▶ [Task prompt]
Set the records down again, exactly, without their images.

········

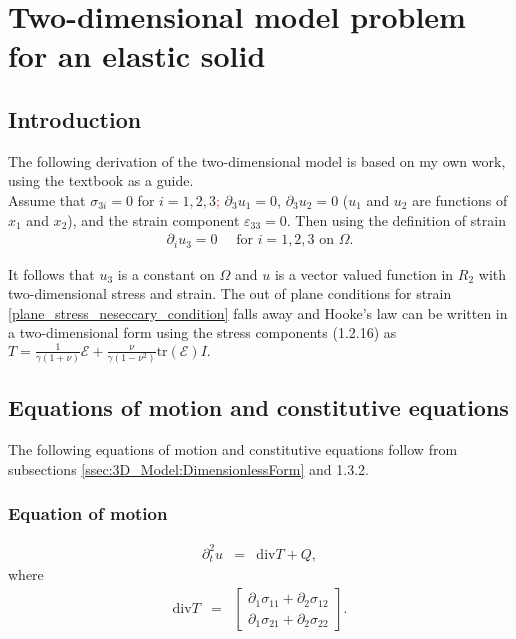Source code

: \documentclass[../../main.tex]{subfiles}
\begin{document}
\section{Two-dimensional model problem for an elastic solid} \label{sec:2D_Model}
\subsection{Introduction}
The following derivation of the two-dimensional model is based on my own work, using the textbook \cite{Sadd05} as a guide.\\

Assume that $\sigma_{3i} = 0$ for $i = 1, 2, 3$\textcolor{red}{;} $\partial_3 u_1 = 0$, $\partial_3 u_2 = 0$ ($u_1$ and $u_2$ are functions of $x_1$ and $x_2$), and the strain component $\varepsilon_{33} = 0$. Then using the definition of strain 
\begin{eqnarray}
	\partial_i u_3 = 0 \quad \textrm{ for } i = 1,2,3 \textrm{ on } \Omega.
\end{eqnarray}

It follows that $u_3$ is a constant on $\Omega$ and $u$ is a vector valued function in $R_2$ with two-dimensional stress and strain. The out of plane conditions for strain \eqref{plane_stress_neseccary_condition} falls away and Hooke’s law can be written in a two-dimensional form using the stress components (1.2.16) as $\displaystyle T = \frac{1}{\gamma(1+\nu)}\mathcal{E} + \frac{\nu}{\gamma(1-\nu^2)}\textrm{tr}(\mathcal{E})I.$\\


\subsection{Equations of motion and constitutive equations}\label{ssec:2D_Model:EquationsOfMotion+ConstitutiveEquations}
 The following equations of motion and constitutive equations follow from subsections \ref{ssec:3D_Model:DimensionlessForm} and 1.3.2.
\subsubsection{Equation of motion}\label{sssec:2D_Model:EquationOfMotion}
\begin{eqnarray}
	\partial_t^2 u & = & \textrm{div}T + Q, \label{eq:2D_Model:EM}
\end{eqnarray}
where
\begin{eqnarray}
	\textrm{div} T & = &
	\begin{bmatrix}
		\partial_1 \sigma_{11} + \partial_2 \sigma_{12} \\
		\partial_1 \sigma_{21} + \partial_2 \sigma_{22}
	\end{bmatrix}. \label{eq:2D_Model:DivT}
\end{eqnarray}
\end{document}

········

▶ [Output of the exercise]
Source code

: \documentclass[../../main.tex]{subfiles}
\begin{document}
\section{Two-dimensional model problem for an elastic solid} \label{sec:2D_Model}
\subsection{Introduction}
The following derivation of the two-dimensional model is based on my own work, using the textbook \cite{Sadd05} as a guide.\\

Assume that $\sigma_{3i} = 0$ for $i = 1, 2, 3$\textcolor{red}{;} $\partial_3 u_1 = 0$, $\partial_3 u_2 = 0$ ($u_1$ and $u_2$ are functions of $x_1$ and $x_2$), and the strain component $\varepsilon_{33} = 0$. Then using the definition of strain 
\begin{eqnarray}
	\partial_i u_3 = 0 \quad \textrm{ for } i = 1,2,3 \textrm{ on } \Omega.
\end{eqnarray}

It follows that $u_3$ is a constant on $\Omega$ and $u$ is a vector valued function in $R_2$ with two-dimensional stress and strain. The out of plane conditions for strain \eqref{plane_stress_neseccary_condition} falls away and Hooke’s law can be written in a two-dimensional form using the stress components (1.2.16) as $\displaystyle T = \frac{1}{\gamma(1+\nu)}\mathcal{E} + \frac{\nu}{\gamma(1-\nu^2)}\textrm{tr}(\mathcal{E})I.$\\


\subsection{Equations of motion and constitutive equations}\label{ssec:2D_Model:EquationsOfMotion+ConstitutiveEquations}
 The following equations of motion and constitutive equations follow from subsections \ref{ssec:3D_Model:DimensionlessForm} and 1.3.2.
\subsubsection{Equation of motion}\label{sssec:2D_Model:EquationOfMotion}
\begin{eqnarray}
	\partial_t^2 u & = & \textrm{div}T + Q, \label{eq:2D_Model:EM}
\end{eqnarray}
where
\begin{eqnarray}
	\textrm{div} T & = &
	\begin{bmatrix}
		\partial_1 \sigma_{11} + \partial_2 \sigma_{12} \\
		\partial_1 \sigma_{21} + \partial_2 \sigma_{22}
	\end{bmatrix}. \label{eq:2D_Model:DivT}
\end{eqnarray}
\end{document}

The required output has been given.